A particle starts from the origin at $t=0$ with an initial velocity of

$\begin{array}{l}\overrightarrow{u}=3\hat{i}\end{array}$

from origin and moves in the $x-y$ plane with a constant acceleration

$\begin{array}{l}\overrightarrow{a}=6\hat{i}+4\hat{j}m/s^2\end{array}$.

The $x-$coordinate of the particle at the instant when its $y-$coordinated is $32$ meters. The value of $D$ is:

• A. $60$
• B. $50$
• C. $32$
• D. $40$

Answer 1

The correct option is A

$60$

Step 1. Here acceleration is constant so we can use equations of motion.
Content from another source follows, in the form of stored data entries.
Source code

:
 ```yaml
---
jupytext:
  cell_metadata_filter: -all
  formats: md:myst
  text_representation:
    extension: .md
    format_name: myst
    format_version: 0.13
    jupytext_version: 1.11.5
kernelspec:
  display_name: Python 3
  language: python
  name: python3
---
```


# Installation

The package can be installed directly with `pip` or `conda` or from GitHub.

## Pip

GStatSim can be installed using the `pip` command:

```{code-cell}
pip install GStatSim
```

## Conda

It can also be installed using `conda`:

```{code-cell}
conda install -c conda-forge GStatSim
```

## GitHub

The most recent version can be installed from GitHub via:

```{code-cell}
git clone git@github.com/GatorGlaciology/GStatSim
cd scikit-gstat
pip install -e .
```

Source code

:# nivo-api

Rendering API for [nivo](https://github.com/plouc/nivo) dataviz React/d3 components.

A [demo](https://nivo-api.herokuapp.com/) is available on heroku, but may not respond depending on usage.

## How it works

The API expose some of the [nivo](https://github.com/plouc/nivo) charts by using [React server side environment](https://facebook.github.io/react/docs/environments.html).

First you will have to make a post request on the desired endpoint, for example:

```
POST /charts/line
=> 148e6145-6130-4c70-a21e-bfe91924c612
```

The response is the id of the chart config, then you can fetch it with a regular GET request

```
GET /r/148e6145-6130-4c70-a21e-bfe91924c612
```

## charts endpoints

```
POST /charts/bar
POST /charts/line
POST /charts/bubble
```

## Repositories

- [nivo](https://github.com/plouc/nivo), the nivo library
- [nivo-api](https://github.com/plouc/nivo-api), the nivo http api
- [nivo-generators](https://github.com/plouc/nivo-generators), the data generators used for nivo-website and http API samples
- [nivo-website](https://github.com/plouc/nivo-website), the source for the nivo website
Now taking motion along the Y-axis:

$\Rightarrow$ Displacement along the y-axis$(s_y)=32m$

$\Rightarrow$ Acceleration along the y-axis $(a_y)=4m{s}^{-2}$

$\Rightarrow$ Initial velocity along the y-axis $(u_y)=0$

using the second equation of motion

$\begin{array}{l}{S}_y=u_{y}t+\frac{1}{5}{a}_y{t}^2\end{array}$

$\begin{array}{l}\Rightarrow 32=0+\frac{1}{2}4t^2\end{array}$

$\Rightarrow t^2=16$

$\Rightarrow t=4sec$

Step 2. Now taking motion along the x-axis:

$\Rightarrow$ Displacement along x-axis $(s_x)=?$

$\Rightarrow$ Acceleration along x-axis $\left(a_x\right)=6$

$\Rightarrow$ Initial velocity along the x-axis $(u_x)=3$

$\begin{array}{l}{S}_x=u_{x}t+\frac{1}{5}{a}_x{t}^2\end{array}$

$$\begin{gathered} \Rightarrow S_x=3x4+\left(\frac{1}{2}\right)x6x16 \\ \therefore S_x=60m \end{gathered}$$

Hence, the correct option is $\left(A\right)$.